» THE PROBLEM: Reproduce the entire listing exactly. Leave the pictures out.

......

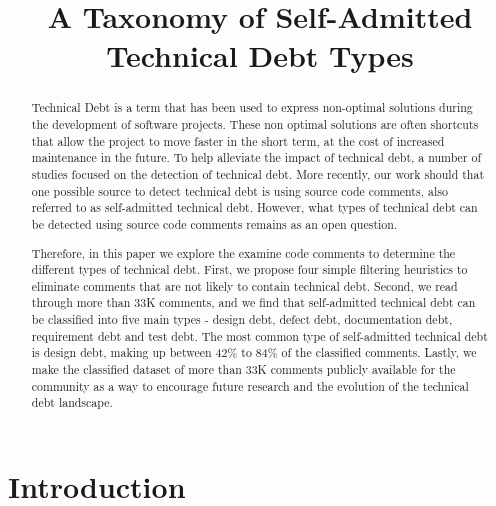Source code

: \documentclass[conference]{IEEEtran}
\begin{document}
\title{A Taxonomy of Self-Admitted Technical Debt Types}

\author{

}

\maketitle

\begin{abstract} Technical Debt is a term that has been used to express non-optimal solutions during the development of software projects. These non optimal solutions are often shortcuts that allow the project to move faster in the short term, at the cost of increased maintenance in the future. To help alleviate the impact of technical debt, a number of studies focused on the detection of technical debt. More recently, our work should that one possible source to detect technical debt is using source code comments, also referred to as self-admitted technical debt. However, what types of technical debt can be detected using source code comments remains as an open question.
	
Therefore, in this paper we explore the examine code comments to determine the different types of technical debt. First, we propose four simple filtering heuristics to eliminate comments that are not likely to contain technical debt. Second, we read through more than 33K comments, and we find that self-admitted technical debt can be classified into five main types - design debt, defect debt, documentation debt, requirement debt and test debt. The  most common type of self-admitted technical debt is design debt, making up between 42\% to 84\% of the classified comments. Lastly, we make the classified dataset of more than 33K comments publicly available for the community as a way to encourage future research and the evolution of the technical debt landscape.
	
\end{abstract}

\IEEEpeerreviewmaketitle

\section{Introduction}
\label{sec:introduction}

\end{document}
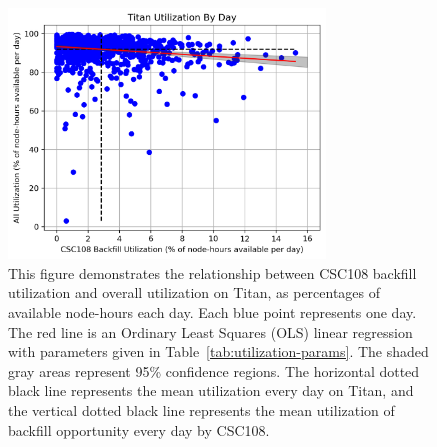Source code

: \begin{figure}
  \includegraphics[width=0.75\textwidth]{images/linfit-utilization-by-true-day-all.png}
\caption{This figure demonstrates the relationship between CSC108 backfill
utilization and overall utilization on Titan, as percentages of available
node-hours each day. Each blue point represents one day. The red line is an
Ordinary Least Squares (OLS) linear regression with parameters given in
Table~\ref{tab:utilization-params}. The shaded gray areas represent 95\%
confidence regions. The horizontal dotted black line represents the mean
utilization every day on Titan, and the vertical dotted black line represents
the mean utilization of backfill opportunity every day by CSC108.}
\label{fig:utilization-all}
\end{figure}


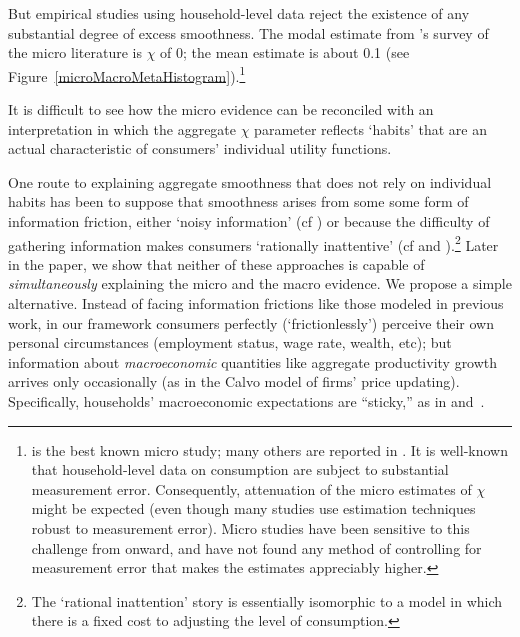\documentclass[titlepage]{\econtex}\newcommand{\texname}{cAndCwithStickyE}
\begin{document}
But empirical studies using household-level data reject the existence of any substantial degree of excess smoothness.  The modal estimate from \cite{hrsHabit}'s survey of the micro literature is $\chi$ of 0; the mean estimate is about 0.1 (see Figure~\ref{microMacroMetaHistogram}).\footnote{\cite{dynanHabits} is the best known micro study; many others are reported in \cite{hrsHabit}.  It is well-known that household-level data on consumption are subject to substantial measurement error. Consequently, attenuation of the micro estimates of $\chi$ might be expected (even though many studies use estimation techniques robust to measurement error). Micro studies have been sensitive to this challenge from \cite{dynanHabits} onward, and have not found any method of controlling for measurement error that makes the estimates appreciably higher.  } %

It is difficult to see how the micro evidence can be reconciled with an interpretation in which the aggregate $\chi$ parameter reflects `habits' that are an actual characteristic of consumers' individual utility functions.

One route to explaining aggregate smoothness that does not rely on individual habits has been to suppose that smoothness arises from some some form of information friction, either `noisy information' (cf \cite{pischkeMicroMacro}) or because the difficulty of gathering information makes consumers `rationally inattentive' (cf \cite{reis:inattentive} and \cite{mw09:RI}).\footnote{The `rational inattention' story is essentially isomorphic to a model in which there is a fixed cost to adjusting the level of consumption.}  Later in the paper, we show that neither of these approaches is capable of \textit{simultaneously} explaining the micro and the macro evidence.  We propose a simple alternative.  Instead of facing information frictions like those modeled in previous work, in our framework consumers perfectly (`frictionlessly') perceive their own personal circumstances (employment status, wage rate, wealth, etc); but information about \textit{macroeconomic} quantities like aggregate productivity growth arrives only occasionally (as in the Calvo model of firms' price updating).  Specifically, households' macroeconomic expectations are ``sticky,'' as in \cite{mrSlumps} and~\cite{carroll:epidemicinflQJE}.
\end{document}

......

» RESPONSE AREA:
Source code

: \documentclass[conference]{IEEEtran}
\begin{document}
\title{A Taxonomy of Self-Admitted Technical Debt Types}

\author{

}

\maketitle

\begin{abstract} Technical Debt is a term that has been used to express non-optimal solutions during the development of software projects. These non optimal solutions are often shortcuts that allow the project to move faster in the short term, at the cost of increased maintenance in the future. To help alleviate the impact of technical debt, a number of studies focused on the detection of technical debt. More recently, our work should that one possible source to detect technical debt is using source code comments, also referred to as self-admitted technical debt. However, what types of technical debt can be detected using source code comments remains as an open question.
	
Therefore, in this paper we explore the examine code comments to determine the different types of technical debt. First, we propose four simple filtering heuristics to eliminate comments that are not likely to contain technical debt. Second, we read through more than 33K comments, and we find that self-admitted technical debt can be classified into five main types - design debt, defect debt, documentation debt, requirement debt and test debt. The  most common type of self-admitted technical debt is design debt, making up between 42\% to 84\% of the classified comments. Lastly, we make the classified dataset of more than 33K comments publicly available for the community as a way to encourage future research and the evolution of the technical debt landscape.
	
\end{abstract}

\IEEEpeerreviewmaketitle

\section{Introduction}
\label{sec:introduction}

\end{document}
Source code

: \begin{figure}
  \includegraphics[width=0.75\textwidth]{images/linfit-utilization-by-true-day-all.png}
\caption{This figure demonstrates the relationship between CSC108 backfill
utilization and overall utilization on Titan, as percentages of available
node-hours each day. Each blue point represents one day. The red line is an
Ordinary Least Squares (OLS) linear regression with parameters given in
Table~\ref{tab:utilization-params}. The shaded gray areas represent 95\%
confidence regions. The horizontal dotted black line represents the mean
utilization every day on Titan, and the vertical dotted black line represents
the mean utilization of backfill opportunity every day by CSC108.}
\label{fig:utilization-all}
\end{figure}


\documentclass[titlepage]{\econtex}\newcommand{\texname}{cAndCwithStickyE}
\begin{document}
But empirical studies using household-level data reject the existence of any substantial degree of excess smoothness.  The modal estimate from \cite{hrsHabit}'s survey of the micro literature is $\chi$ of 0; the mean estimate is about 0.1 (see Figure~\ref{microMacroMetaHistogram}).\footnote{\cite{dynanHabits} is the best known micro study; many others are reported in \cite{hrsHabit}.  It is well-known that household-level data on consumption are subject to substantial measurement error. Consequently, attenuation of the micro estimates of $\chi$ might be expected (even though many studies use estimation techniques robust to measurement error). Micro studies have been sensitive to this challenge from \cite{dynanHabits} onward, and have not found any method of controlling for measurement error that makes the estimates appreciably higher.  } %

It is difficult to see how the micro evidence can be reconciled with an interpretation in which the aggregate $\chi$ parameter reflects `habits' that are an actual characteristic of consumers' individual utility functions.

One route to explaining aggregate smoothness that does not rely on individual habits has been to suppose that smoothness arises from some some form of information friction, either `noisy information' (cf \cite{pischkeMicroMacro}) or because the difficulty of gathering information makes consumers `rationally inattentive' (cf \cite{reis:inattentive} and \cite{mw09:RI}).\footnote{The `rational inattention' story is essentially isomorphic to a model in which there is a fixed cost to adjusting the level of consumption.}  Later in the paper, we show that neither of these approaches is capable of \textit{simultaneously} explaining the micro and the macro evidence.  We propose a simple alternative.  Instead of facing information frictions like those modeled in previous work, in our framework consumers perfectly (`frictionlessly') perceive their own personal circumstances (employment status, wage rate, wealth, etc); but information about \textit{macroeconomic} quantities like aggregate productivity growth arrives only occasionally (as in the Calvo model of firms' price updating).  Specifically, households' macroeconomic expectations are ``sticky,'' as in \cite{mrSlumps} and~\cite{carroll:epidemicinflQJE}.
\end{document}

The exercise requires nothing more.